## Task directions
Since only the total matters, count the lines of these entries containing the word "stake" and write that total alone.

## Dataset excerpts
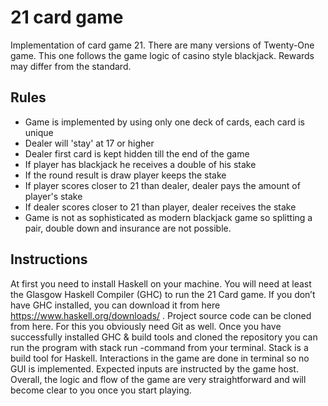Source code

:# 21 card game

Implementation of card game 21. There are many versions of Twenty-One game. This one follows the game logic of casino style blackjack.  Rewards may differ from the standard. 

## Rules

* Game is implemented by using only one deck of cards, each card is unique
* Dealer will 'stay' at 17 or higher
* Dealer first card is kept hidden till the end of the game
* If player has blackjack he receives a double of his stake
* If the round result is draw player keeps the stake
* If player scores closer to 21 than dealer, dealer pays the amount of player's stake
* If dealer scores closer to 21 than player, dealer receives the stake
* Game is not as sophisticated as modern blackjack game so splitting a pair, double down and insurance are not possible. 

## Instructions

At first you need to install Haskell on your machine. You will need at least the Glasgow Haskell Compiler (GHC) to run the 21 Card game. If you don’t have GHC installed, you can download it from here https://www.haskell.org/downloads/ . Project source code can be cloned from here. For this you obviously need Git as well. Once you have successfully installed GHC & build tools and cloned the repository you can run the program with stack run -command from your terminal. Stack is a build tool for Haskell. 
Interactions in the game are done in terminal so no GUI is implemented. Expected inputs are instructed by the game host. Overall, the logic and flow of the game are very straightforward and will become clear to you once you start playing.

## Exercise output
4